▶ WORK TO BE COMPLETED:
Search the records for "This". Report every line where it occurs.

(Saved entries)

^^^^

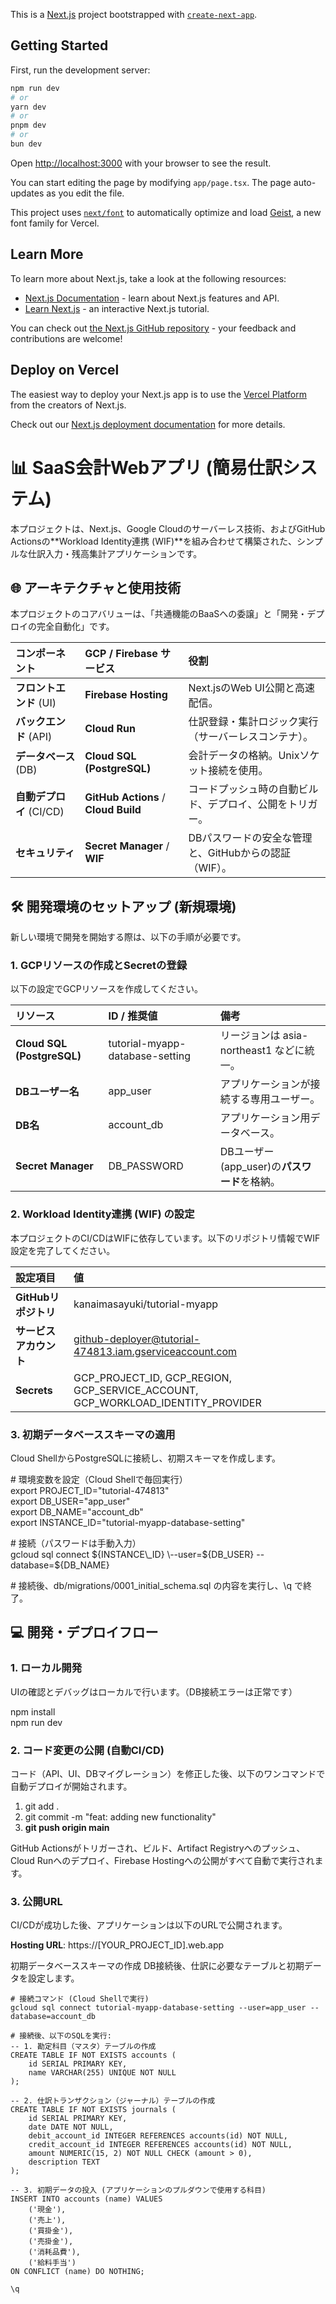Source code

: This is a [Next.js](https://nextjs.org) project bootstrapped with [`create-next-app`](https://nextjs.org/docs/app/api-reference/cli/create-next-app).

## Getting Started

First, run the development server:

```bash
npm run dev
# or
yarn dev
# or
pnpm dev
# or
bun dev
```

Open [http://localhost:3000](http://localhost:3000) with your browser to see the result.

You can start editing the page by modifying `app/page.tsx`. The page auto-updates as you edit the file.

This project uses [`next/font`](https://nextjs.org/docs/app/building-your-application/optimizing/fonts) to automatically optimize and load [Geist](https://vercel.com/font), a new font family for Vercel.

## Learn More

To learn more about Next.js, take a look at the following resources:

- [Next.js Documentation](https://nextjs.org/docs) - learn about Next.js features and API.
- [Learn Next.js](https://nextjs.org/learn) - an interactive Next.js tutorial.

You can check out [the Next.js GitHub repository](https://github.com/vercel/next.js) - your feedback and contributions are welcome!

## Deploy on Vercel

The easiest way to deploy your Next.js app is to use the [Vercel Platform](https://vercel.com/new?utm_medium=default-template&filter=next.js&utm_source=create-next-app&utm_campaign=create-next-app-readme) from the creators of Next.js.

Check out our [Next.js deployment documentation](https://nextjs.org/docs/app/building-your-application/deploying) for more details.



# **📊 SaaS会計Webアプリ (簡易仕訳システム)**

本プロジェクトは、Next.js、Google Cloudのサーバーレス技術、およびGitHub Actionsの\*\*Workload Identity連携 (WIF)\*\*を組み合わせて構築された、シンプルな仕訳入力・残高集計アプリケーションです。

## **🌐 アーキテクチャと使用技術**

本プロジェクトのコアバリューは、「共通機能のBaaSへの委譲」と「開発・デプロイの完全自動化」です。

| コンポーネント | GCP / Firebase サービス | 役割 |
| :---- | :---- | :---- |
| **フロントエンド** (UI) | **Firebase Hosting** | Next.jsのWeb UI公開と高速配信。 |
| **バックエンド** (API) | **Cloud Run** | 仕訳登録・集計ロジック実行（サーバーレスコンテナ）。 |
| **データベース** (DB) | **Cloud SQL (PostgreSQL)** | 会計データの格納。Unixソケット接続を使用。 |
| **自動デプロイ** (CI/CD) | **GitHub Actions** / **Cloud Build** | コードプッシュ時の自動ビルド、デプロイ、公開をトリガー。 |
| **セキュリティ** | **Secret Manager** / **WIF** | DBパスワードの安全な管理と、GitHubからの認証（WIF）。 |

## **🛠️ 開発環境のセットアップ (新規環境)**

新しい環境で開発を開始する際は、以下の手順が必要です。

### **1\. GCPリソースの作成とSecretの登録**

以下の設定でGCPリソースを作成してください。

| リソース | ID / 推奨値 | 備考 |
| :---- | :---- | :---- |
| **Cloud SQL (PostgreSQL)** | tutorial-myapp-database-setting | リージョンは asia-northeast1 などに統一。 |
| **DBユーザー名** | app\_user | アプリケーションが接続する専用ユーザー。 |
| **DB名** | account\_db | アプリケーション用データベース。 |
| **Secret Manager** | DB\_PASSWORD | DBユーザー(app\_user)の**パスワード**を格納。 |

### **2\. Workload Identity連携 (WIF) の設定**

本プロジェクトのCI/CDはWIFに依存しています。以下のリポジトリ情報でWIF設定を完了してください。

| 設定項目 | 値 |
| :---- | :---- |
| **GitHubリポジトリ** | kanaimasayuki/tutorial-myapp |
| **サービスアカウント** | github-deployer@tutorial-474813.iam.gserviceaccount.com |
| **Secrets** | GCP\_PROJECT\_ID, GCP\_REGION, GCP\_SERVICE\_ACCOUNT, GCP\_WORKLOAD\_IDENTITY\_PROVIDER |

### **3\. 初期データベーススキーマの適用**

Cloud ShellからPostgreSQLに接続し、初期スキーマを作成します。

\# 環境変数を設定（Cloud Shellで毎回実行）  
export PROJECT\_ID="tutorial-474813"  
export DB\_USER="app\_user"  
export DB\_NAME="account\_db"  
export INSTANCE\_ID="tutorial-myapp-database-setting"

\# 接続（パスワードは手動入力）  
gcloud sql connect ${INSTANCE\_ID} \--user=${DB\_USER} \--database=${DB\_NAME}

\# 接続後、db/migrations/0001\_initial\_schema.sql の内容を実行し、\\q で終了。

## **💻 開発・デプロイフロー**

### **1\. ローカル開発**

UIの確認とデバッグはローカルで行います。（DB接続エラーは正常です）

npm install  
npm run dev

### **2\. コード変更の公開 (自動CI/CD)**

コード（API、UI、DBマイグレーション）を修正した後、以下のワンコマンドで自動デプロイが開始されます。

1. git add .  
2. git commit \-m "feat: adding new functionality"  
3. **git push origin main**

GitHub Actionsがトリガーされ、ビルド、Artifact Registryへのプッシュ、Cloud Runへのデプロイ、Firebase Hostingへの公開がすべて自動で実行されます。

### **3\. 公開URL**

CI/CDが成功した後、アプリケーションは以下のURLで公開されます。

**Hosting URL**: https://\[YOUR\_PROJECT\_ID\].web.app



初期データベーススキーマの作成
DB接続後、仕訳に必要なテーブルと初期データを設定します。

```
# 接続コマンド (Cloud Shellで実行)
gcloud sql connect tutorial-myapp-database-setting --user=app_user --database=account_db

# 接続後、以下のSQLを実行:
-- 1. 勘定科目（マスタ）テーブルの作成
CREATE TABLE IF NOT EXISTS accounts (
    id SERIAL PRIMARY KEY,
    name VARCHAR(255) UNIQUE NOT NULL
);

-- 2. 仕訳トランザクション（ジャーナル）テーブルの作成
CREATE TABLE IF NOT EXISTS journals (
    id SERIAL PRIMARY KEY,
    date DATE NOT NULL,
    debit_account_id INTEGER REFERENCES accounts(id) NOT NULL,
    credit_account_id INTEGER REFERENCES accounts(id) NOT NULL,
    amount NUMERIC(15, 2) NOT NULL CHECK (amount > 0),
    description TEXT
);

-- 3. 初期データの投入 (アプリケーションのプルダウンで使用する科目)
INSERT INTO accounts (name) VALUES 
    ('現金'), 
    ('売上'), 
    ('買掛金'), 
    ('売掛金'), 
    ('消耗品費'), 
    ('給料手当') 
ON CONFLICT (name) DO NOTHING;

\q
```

^^^^

▶ WRITTEN RESPONSE:
: This is a [Next.js](https://nextjs.org) project bootstrapped with [`create-next-app`](https://nextjs.org/docs/app/api-reference/cli/create-next-app).
This project uses [`next/font`](https://nextjs.org/docs/app/building-your-application/optimizing/fonts) to automatically optimize and load [Geist](https://vercel.com/font), a new font family for Vercel.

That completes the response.